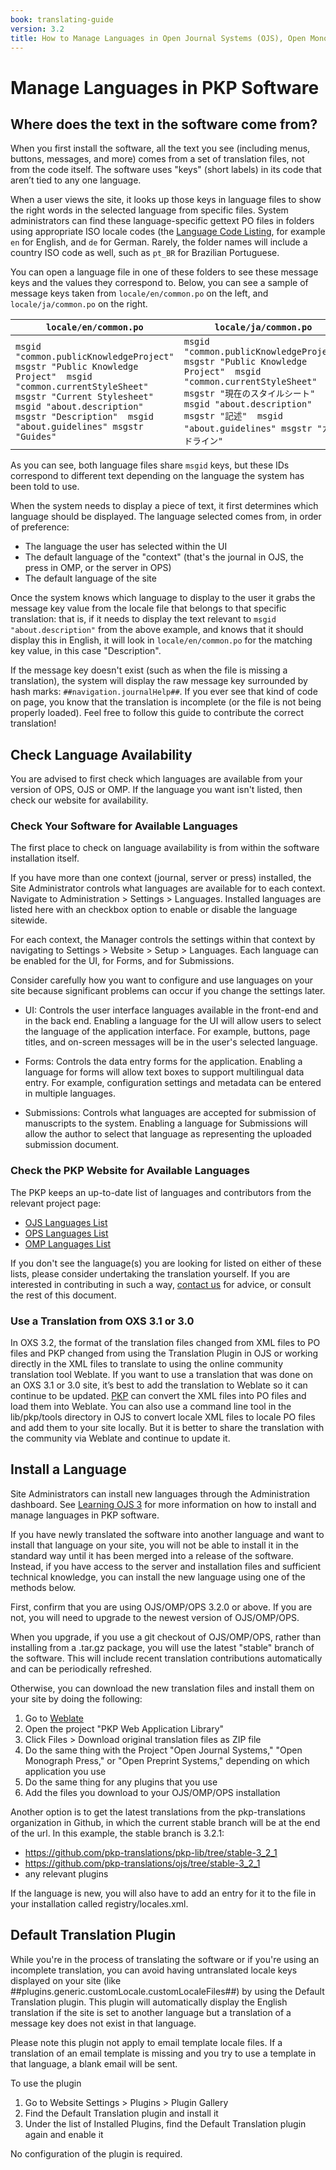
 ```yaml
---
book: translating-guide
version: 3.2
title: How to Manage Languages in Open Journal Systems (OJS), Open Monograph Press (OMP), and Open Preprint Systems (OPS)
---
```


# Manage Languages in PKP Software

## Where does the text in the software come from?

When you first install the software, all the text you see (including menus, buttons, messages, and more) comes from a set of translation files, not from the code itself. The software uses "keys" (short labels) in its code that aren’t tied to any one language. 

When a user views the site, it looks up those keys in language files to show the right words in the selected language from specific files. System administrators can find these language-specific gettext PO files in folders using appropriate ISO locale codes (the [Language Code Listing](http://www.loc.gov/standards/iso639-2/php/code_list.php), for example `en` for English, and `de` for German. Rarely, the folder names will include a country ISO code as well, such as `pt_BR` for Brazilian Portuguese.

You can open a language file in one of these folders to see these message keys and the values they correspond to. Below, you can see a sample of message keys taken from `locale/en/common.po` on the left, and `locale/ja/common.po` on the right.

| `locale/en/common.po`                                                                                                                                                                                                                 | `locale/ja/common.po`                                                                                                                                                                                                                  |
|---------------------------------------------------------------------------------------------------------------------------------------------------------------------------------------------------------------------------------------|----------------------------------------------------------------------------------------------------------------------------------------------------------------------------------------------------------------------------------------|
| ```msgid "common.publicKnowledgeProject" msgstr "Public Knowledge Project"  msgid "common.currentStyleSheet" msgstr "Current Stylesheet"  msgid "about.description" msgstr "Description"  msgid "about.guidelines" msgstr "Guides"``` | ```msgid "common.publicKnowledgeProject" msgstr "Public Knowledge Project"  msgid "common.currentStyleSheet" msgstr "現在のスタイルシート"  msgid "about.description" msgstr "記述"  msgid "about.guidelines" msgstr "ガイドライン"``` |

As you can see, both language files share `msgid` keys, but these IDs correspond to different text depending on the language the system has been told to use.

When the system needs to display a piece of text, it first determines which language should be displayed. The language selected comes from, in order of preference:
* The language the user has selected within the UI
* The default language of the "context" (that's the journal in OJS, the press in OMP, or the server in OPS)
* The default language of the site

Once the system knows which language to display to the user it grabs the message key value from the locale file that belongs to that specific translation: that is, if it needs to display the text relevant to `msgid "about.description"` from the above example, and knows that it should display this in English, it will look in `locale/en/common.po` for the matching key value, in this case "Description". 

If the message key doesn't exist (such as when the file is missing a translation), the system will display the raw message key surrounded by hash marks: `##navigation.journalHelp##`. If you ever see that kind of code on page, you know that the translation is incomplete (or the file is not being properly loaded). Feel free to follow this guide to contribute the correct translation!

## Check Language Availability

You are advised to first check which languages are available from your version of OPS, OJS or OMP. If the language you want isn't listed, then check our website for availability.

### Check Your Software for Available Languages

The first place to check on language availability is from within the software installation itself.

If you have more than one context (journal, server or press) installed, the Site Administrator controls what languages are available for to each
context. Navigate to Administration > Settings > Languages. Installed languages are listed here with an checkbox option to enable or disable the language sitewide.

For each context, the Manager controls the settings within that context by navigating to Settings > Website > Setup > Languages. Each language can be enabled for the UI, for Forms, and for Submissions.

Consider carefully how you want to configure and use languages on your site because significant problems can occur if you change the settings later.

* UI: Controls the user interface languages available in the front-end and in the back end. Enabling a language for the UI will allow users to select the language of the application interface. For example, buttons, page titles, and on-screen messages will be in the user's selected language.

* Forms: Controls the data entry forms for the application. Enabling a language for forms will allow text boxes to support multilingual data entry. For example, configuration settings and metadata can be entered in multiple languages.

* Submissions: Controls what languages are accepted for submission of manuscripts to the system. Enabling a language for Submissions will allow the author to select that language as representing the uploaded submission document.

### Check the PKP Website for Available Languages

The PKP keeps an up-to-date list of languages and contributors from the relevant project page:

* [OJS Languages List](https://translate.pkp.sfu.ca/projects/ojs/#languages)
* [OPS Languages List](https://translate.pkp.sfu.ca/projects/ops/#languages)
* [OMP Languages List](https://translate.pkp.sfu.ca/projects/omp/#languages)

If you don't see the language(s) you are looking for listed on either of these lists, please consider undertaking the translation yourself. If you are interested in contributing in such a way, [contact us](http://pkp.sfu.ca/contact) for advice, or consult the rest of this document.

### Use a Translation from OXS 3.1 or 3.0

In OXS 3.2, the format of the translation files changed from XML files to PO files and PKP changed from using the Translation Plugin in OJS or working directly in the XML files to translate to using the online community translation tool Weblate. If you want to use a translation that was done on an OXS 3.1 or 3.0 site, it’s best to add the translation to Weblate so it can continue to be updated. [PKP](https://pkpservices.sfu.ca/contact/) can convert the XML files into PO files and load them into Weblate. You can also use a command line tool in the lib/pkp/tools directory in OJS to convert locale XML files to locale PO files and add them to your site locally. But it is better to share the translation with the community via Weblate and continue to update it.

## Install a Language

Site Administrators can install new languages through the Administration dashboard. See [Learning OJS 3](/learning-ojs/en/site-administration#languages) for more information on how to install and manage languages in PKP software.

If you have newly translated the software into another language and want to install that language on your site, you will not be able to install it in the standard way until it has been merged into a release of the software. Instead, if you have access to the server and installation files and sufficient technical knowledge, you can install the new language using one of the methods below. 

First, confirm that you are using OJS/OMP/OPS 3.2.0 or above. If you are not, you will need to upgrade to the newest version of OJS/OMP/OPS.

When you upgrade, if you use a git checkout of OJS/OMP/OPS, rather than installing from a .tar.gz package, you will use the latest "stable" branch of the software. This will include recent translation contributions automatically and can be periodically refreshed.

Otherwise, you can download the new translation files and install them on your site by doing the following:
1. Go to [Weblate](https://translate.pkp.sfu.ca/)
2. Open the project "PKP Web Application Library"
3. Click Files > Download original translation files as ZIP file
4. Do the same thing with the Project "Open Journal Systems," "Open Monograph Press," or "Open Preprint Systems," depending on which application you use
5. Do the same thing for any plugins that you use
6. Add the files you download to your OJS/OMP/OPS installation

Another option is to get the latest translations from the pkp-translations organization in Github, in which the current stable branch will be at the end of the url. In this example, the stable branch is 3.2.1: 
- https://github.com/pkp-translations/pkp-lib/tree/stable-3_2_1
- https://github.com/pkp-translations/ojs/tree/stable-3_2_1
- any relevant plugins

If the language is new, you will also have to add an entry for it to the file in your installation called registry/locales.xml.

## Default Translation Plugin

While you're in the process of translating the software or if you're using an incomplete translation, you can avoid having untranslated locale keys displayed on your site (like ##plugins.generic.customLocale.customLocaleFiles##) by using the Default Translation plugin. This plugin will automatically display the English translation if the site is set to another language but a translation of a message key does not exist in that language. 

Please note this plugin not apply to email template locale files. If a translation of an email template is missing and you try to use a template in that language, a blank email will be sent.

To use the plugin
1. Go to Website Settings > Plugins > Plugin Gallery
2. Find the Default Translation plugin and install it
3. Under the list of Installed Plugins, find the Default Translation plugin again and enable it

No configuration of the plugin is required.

> [Your assignment] Reproduce the records verbatim, omitting all images they contain.

> [Output below]
 ```yaml
---
book: translating-guide
version: 3.2
title: How to Manage Languages in Open Journal Systems (OJS), Open Monograph Press (OMP), and Open Preprint Systems (OPS)
---
```


# Manage Languages in PKP Software

## Where does the text in the software come from?

When you first install the software, all the text you see (including menus, buttons, messages, and more) comes from a set of translation files, not from the code itself. The software uses "keys" (short labels) in its code that aren’t tied to any one language. 

When a user views the site, it looks up those keys in language files to show the right words in the selected language from specific files. System administrators can find these language-specific gettext PO files in folders using appropriate ISO locale codes (the [Language Code Listing](http://www.loc.gov/standards/iso639-2/php/code_list.php), for example `en` for English, and `de` for German. Rarely, the folder names will include a country ISO code as well, such as `pt_BR` for Brazilian Portuguese.

You can open a language file in one of these folders to see these message keys and the values they correspond to. Below, you can see a sample of message keys taken from `locale/en/common.po` on the left, and `locale/ja/common.po` on the right.

| `locale/en/common.po`                                                                                                                                                                                                                 | `locale/ja/common.po`                                                                                                                                                                                                                  |
|---------------------------------------------------------------------------------------------------------------------------------------------------------------------------------------------------------------------------------------|----------------------------------------------------------------------------------------------------------------------------------------------------------------------------------------------------------------------------------------|
| ```msgid "common.publicKnowledgeProject" msgstr "Public Knowledge Project"  msgid "common.currentStyleSheet" msgstr "Current Stylesheet"  msgid "about.description" msgstr "Description"  msgid "about.guidelines" msgstr "Guides"``` | ```msgid "common.publicKnowledgeProject" msgstr "Public Knowledge Project"  msgid "common.currentStyleSheet" msgstr "現在のスタイルシート"  msgid "about.description" msgstr "記述"  msgid "about.guidelines" msgstr "ガイドライン"``` |

As you can see, both language files share `msgid` keys, but these IDs correspond to different text depending on the language the system has been told to use.

When the system needs to display a piece of text, it first determines which language should be displayed. The language selected comes from, in order of preference:
* The language the user has selected within the UI
* The default language of the "context" (that's the journal in OJS, the press in OMP, or the server in OPS)
* The default language of the site

Once the system knows which language to display to the user it grabs the message key value from the locale file that belongs to that specific translation: that is, if it needs to display the text relevant to `msgid "about.description"` from the above example, and knows that it should display this in English, it will look in `locale/en/common.po` for the matching key value, in this case "Description". 

If the message key doesn't exist (such as when the file is missing a translation), the system will display the raw message key surrounded by hash marks: `##navigation.journalHelp##`. If you ever see that kind of code on page, you know that the translation is incomplete (or the file is not being properly loaded). Feel free to follow this guide to contribute the correct translation!

## Check Language Availability

You are advised to first check which languages are available from your version of OPS, OJS or OMP. If the language you want isn't listed, then check our website for availability.

### Check Your Software for Available Languages

The first place to check on language availability is from within the software installation itself.

If you have more than one context (journal, server or press) installed, the Site Administrator controls what languages are available for to each
context. Navigate to Administration > Settings > Languages. Installed languages are listed here with an checkbox option to enable or disable the language sitewide.

For each context, the Manager controls the settings within that context by navigating to Settings > Website > Setup > Languages. Each language can be enabled for the UI, for Forms, and for Submissions.

Consider carefully how you want to configure and use languages on your site because significant problems can occur if you change the settings later.

* UI: Controls the user interface languages available in the front-end and in the back end. Enabling a language for the UI will allow users to select the language of the application interface. For example, buttons, page titles, and on-screen messages will be in the user's selected language.

* Forms: Controls the data entry forms for the application. Enabling a language for forms will allow text boxes to support multilingual data entry. For example, configuration settings and metadata can be entered in multiple languages.

* Submissions: Controls what languages are accepted for submission of manuscripts to the system. Enabling a language for Submissions will allow the author to select that language as representing the uploaded submission document.

### Check the PKP Website for Available Languages

The PKP keeps an up-to-date list of languages and contributors from the relevant project page:

* [OJS Languages List](https://translate.pkp.sfu.ca/projects/ojs/#languages)
* [OPS Languages List](https://translate.pkp.sfu.ca/projects/ops/#languages)
* [OMP Languages List](https://translate.pkp.sfu.ca/projects/omp/#languages)

If you don't see the language(s) you are looking for listed on either of these lists, please consider undertaking the translation yourself. If you are interested in contributing in such a way, [contact us](http://pkp.sfu.ca/contact) for advice, or consult the rest of this document.

### Use a Translation from OXS 3.1 or 3.0

In OXS 3.2, the format of the translation files changed from XML files to PO files and PKP changed from using the Translation Plugin in OJS or working directly in the XML files to translate to using the online community translation tool Weblate. If you want to use a translation that was done on an OXS 3.1 or 3.0 site, it’s best to add the translation to Weblate so it can continue to be updated. [PKP](https://pkpservices.sfu.ca/contact/) can convert the XML files into PO files and load them into Weblate. You can also use a command line tool in the lib/pkp/tools directory in OJS to convert locale XML files to locale PO files and add them to your site locally. But it is better to share the translation with the community via Weblate and continue to update it.

## Install a Language

Site Administrators can install new languages through the Administration dashboard. See [Learning OJS 3](/learning-ojs/en/site-administration#languages) for more information on how to install and manage languages in PKP software.

If you have newly translated the software into another language and want to install that language on your site, you will not be able to install it in the standard way until it has been merged into a release of the software. Instead, if you have access to the server and installation files and sufficient technical knowledge, you can install the new language using one of the methods below. 

First, confirm that you are using OJS/OMP/OPS 3.2.0 or above. If you are not, you will need to upgrade to the newest version of OJS/OMP/OPS.

When you upgrade, if you use a git checkout of OJS/OMP/OPS, rather than installing from a .tar.gz package, you will use the latest "stable" branch of the software. This will include recent translation contributions automatically and can be periodically refreshed.

Otherwise, you can download the new translation files and install them on your site by doing the following:
1. Go to [Weblate](https://translate.pkp.sfu.ca/)
2. Open the project "PKP Web Application Library"
3. Click Files > Download original translation files as ZIP file
4. Do the same thing with the Project "Open Journal Systems," "Open Monograph Press," or "Open Preprint Systems," depending on which application you use
5. Do the same thing for any plugins that you use
6. Add the files you download to your OJS/OMP/OPS installation

Another option is to get the latest translations from the pkp-translations organization in Github, in which the current stable branch will be at the end of the url. In this example, the stable branch is 3.2.1: 
- https://github.com/pkp-translations/pkp-lib/tree/stable-3_2_1
- https://github.com/pkp-translations/ojs/tree/stable-3_2_1
- any relevant plugins

If the language is new, you will also have to add an entry for it to the file in your installation called registry/locales.xml.

## Default Translation Plugin

While you're in the process of translating the software or if you're using an incomplete translation, you can avoid having untranslated locale keys displayed on your site (like ##plugins.generic.customLocale.customLocaleFiles##) by using the Default Translation plugin. This plugin will automatically display the English translation if the site is set to another language but a translation of a message key does not exist in that language. 

Please note this plugin not apply to email template locale files. If a translation of an email template is missing and you try to use a template in that language, a blank email will be sent.

To use the plugin
1. Go to Website Settings > Plugins > Plugin Gallery
2. Find the Default Translation plugin and install it
3. Under the list of Installed Plugins, find the Default Translation plugin again and enable it

No configuration of the plugin is required.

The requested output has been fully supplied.